Je me suis laissée aller : « Javier ! » J'ai crié son nom. Il a alors positionné son sexe à l'entrée de mon vagin.
« Gabriella, ça va faire mal, mais seulement pendant un court instant. Tu es prête ? » J'acquiesçai d'un signe de tête.
« Maintenant, ma renarde, je veux que tu gardes le contact visuel avec moi et que tu me regardes à chaque coup de rein. Ne romps jamais, jamais, jamais le contact visuel avec moi. Prête ? » demanda-t-il une nouvelle fois, et j'acquiesçai.
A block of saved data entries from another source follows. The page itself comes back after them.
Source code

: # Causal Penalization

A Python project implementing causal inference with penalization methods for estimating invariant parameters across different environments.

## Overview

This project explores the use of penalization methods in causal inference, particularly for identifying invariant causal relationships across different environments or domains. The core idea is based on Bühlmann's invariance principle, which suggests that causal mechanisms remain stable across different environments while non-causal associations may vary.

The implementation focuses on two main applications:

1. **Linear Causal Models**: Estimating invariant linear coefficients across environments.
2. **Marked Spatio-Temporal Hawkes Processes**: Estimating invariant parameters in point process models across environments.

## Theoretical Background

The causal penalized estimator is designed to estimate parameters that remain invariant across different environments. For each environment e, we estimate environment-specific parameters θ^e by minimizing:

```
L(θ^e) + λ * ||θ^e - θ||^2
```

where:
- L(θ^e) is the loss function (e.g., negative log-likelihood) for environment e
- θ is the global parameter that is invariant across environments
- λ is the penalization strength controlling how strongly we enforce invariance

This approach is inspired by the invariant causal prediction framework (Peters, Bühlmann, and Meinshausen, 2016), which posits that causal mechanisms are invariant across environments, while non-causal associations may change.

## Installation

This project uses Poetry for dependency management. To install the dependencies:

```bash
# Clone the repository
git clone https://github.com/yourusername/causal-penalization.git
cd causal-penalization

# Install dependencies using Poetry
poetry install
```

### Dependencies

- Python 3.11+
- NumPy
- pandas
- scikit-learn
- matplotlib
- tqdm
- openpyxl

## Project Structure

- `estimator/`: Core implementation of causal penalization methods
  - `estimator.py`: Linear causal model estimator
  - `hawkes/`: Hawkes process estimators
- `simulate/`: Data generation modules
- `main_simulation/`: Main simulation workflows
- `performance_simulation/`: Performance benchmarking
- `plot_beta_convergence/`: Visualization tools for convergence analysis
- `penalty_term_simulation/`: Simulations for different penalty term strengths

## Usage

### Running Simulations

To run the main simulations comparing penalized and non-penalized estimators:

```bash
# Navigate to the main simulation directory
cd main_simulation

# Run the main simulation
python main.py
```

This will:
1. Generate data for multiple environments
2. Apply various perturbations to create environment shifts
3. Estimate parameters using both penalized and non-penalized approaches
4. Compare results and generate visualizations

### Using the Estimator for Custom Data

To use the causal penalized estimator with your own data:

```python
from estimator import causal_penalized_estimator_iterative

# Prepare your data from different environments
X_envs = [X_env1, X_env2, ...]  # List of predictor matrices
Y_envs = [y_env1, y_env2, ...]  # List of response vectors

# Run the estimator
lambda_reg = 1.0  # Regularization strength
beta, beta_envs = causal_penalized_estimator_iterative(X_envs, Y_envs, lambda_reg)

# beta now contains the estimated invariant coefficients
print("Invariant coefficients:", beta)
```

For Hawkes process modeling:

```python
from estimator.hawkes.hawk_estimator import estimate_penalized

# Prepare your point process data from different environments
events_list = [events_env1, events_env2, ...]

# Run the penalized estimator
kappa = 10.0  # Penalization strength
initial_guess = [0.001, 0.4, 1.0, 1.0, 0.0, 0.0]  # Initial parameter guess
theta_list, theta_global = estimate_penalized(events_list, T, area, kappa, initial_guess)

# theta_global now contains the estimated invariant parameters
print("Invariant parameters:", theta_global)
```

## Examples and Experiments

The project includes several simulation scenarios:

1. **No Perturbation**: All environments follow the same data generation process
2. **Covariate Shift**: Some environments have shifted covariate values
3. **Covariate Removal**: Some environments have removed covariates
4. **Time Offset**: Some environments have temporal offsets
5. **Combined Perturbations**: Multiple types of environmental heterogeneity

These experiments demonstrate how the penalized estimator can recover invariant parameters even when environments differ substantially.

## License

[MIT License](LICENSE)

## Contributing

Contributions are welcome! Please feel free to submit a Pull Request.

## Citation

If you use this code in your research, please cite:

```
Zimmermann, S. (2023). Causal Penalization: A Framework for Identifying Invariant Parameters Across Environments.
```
Il s'enfonça en moi. Je hurlai. Mes yeux s'écarquillèrent. J'étais stupéfaite et je le regardai. Il attendit patiemment que je m'habitue à son sexe. Au lieu de donner des coups, il enfouit son visage dans ma poitrine pendant plus de deux minutes avant de s***r mon téton. Je fus instantanément trempée. Il attrapa une de mes jambes et la passa par-dessus son épaule. Il commença à me pénétrer doucement. Quand je vis qu'il allait jusqu'au bout, je criai à nouveau. Nos yeux étaient rivés l'un sur l'autre. Il a commencé à me pénétrer violemment ; j'avais l'impression que son sexe frappait mes poumons. J'avais du mal à respirer. Il a alors accéléré le rythme. J'ai crié de toutes mes forces. Je ne savais pas quoi faire. J'ai serré plus fort, et je l'ai entendu gémir. Il s'est retourné tout en me violant, et mon c*l était en l'air. Il marmonnait :
« p****n », et gémissait. J'espérais qu'il me tue. Il m'a baisée encore plus fort cette fois-ci. Je sanglotais. Je me suis mise à califourchon sur lui et j'ai commencé à le chevaucher. Il gémissait sans arrêt. Il m'a agrippé la taille comme pour m'encourager. Il m'a tirée vers le bas et a mis mes deux jambes sur ses épaules. Alors qu'il me pénétrait violemment, son c*l se contractait. Il a tiré ma tête vers le haut. Je sentais qu'il allait jouir. Alors qu'il me martelait de plus en plus fort, je me suis vidé. J'ai crié son nom, qui a résonné dans toute la pièce. Il a joui en moi, me remplissant de sperme. Alors qu'il reprenait son souffle, je l'ai entendu crier
« p****n », puis il m'a regardé et m'a embrassé sur le sommet du crâne. Tout mon corps était trempé de sueur. Il m'a ensuite demandé de descendre pour qu'il puisse changer les draps. Le lit était devenu une mare de sang. Il a tout enlevé et a remplacé les couvertures. Nous avons discuté. Il m'a demandé une nouvelle fois ce que je faisais dans la vie. Avait-il soudainement oublié qu'il m'avait déjà posé cette question ? Ma chatte lui avait-elle fait tout oublier ? J'espère qu'il n'oubliera pas mon nom. J'ai ri et lui ai répondu une nouvelle fois. Je lui ai dit que j'étais encore étudiante. Il m'a regardée comme s'il n'arrivait pas à croire ce qu'il entendait. Il m'a alors demandé mon âge. Je lui ai répondu que j'avais 21 ans, et il m'a dit qu'il avait 31 ans. Je me sentais mal à l'aise, mais je savais qu'il était plus âgé que moi. Je lui ai dit dans quelle université j'étudiais. Il s'est mis sur moi. Nous avons fait l'amour toute la nuit et avons perdu le compte du nombre de fois où nous avons baisé. Nous avons baisé jusqu'à ce que je n'en puisse plus. Je ne sais pas quand je me suis endormi ; j'entendais son cœur battre alors que j'étais allongé sur sa poitrine. C'était génial d'être si près de lui. Je me sentais tellement en paix, et j'étais déjà follement amoureux de ce mec. J'étais tellement sûr de mes sentiments pour lui que je ne l'aurais échangé pour rien au monde.